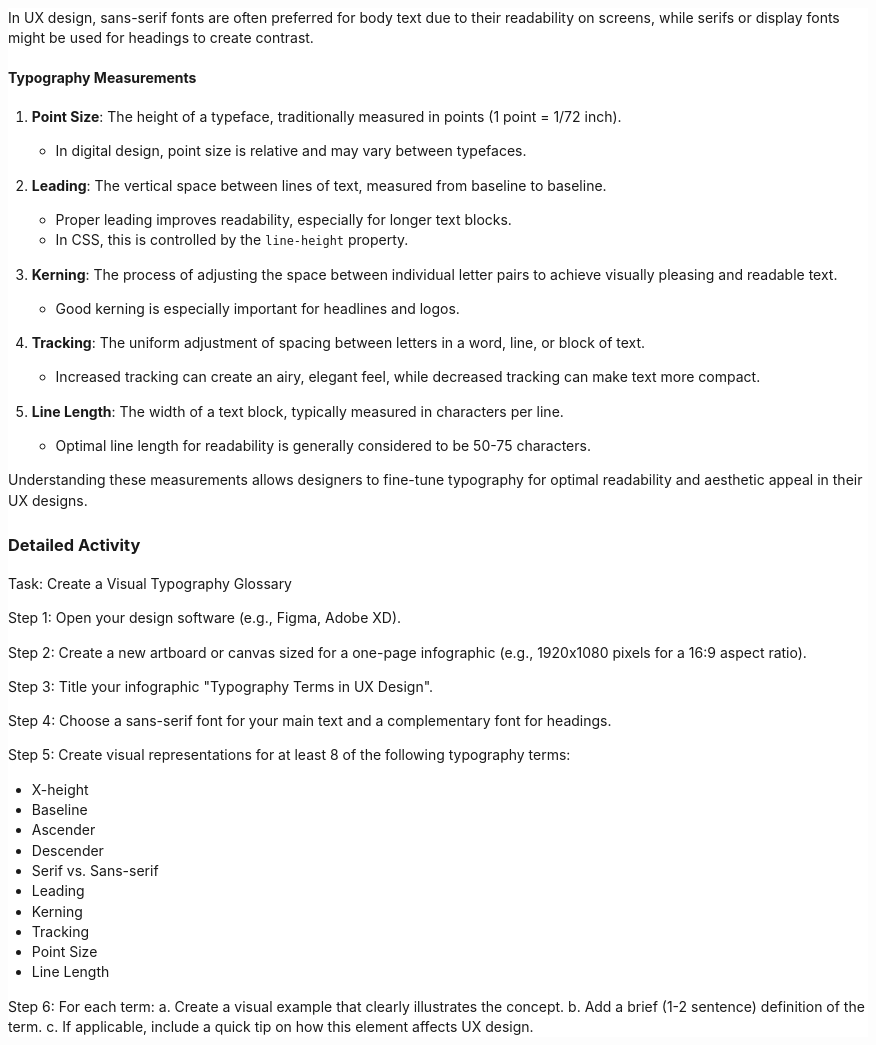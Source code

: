 In UX design, sans-serif fonts are often preferred for body text due to their readability on screens, while serifs or display fonts might be used for headings to create contrast.

#### Typography Measurements

1. **Point Size**: The height of a typeface, traditionally measured in points (1 point = 1/72 inch).
   - In digital design, point size is relative and may vary between typefaces.

2. **Leading**: The vertical space between lines of text, measured from baseline to baseline.
   - Proper leading improves readability, especially for longer text blocks.
   - In CSS, this is controlled by the `line-height` property.

3. **Kerning**: The process of adjusting the space between individual letter pairs to achieve visually pleasing and readable text.
   - Good kerning is especially important for headlines and logos.

4. **Tracking**: The uniform adjustment of spacing between letters in a word, line, or block of text.
   - Increased tracking can create an airy, elegant feel, while decreased tracking can make text more compact.

5. **Line Length**: The width of a text block, typically measured in characters per line.
   - Optimal line length for readability is generally considered to be 50-75 characters.

Understanding these measurements allows designers to fine-tune typography for optimal readability and aesthetic appeal in their UX designs.

### Detailed Activity

Task: Create a Visual Typography Glossary

Step 1: Open your design software (e.g., Figma, Adobe XD).

Step 2: Create a new artboard or canvas sized for a one-page infographic (e.g., 1920x1080 pixels for a 16:9 aspect ratio).

Step 3: Title your infographic "Typography Terms in UX Design".

Step 4: Choose a sans-serif font for your main text and a complementary font for headings.

Step 5: Create visual representations for at least 8 of the following typography terms:
   - X-height
   - Baseline
   - Ascender
   - Descender
   - Serif vs. Sans-serif
   - Leading
   - Kerning
   - Tracking
   - Point Size
   - Line Length

Step 6: For each term:
   a. Create a visual example that clearly illustrates the concept.
   b. Add a brief (1-2 sentence) definition of the term.
   c. If applicable, include a quick tip on how this element affects UX design.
==================================================
### [WHAT YOU SHOULD DO]
Give back exactly the lines above, from the line containing "- Optimal line" through the line containing "### Detailed Activity", with both end lines and nothing more.

### [TASK RESULT]
   - Optimal line length for readability is generally considered to be 50-75 characters.

Understanding these measurements allows designers to fine-tune typography for optimal readability and aesthetic appeal in their UX designs.

### Detailed Activity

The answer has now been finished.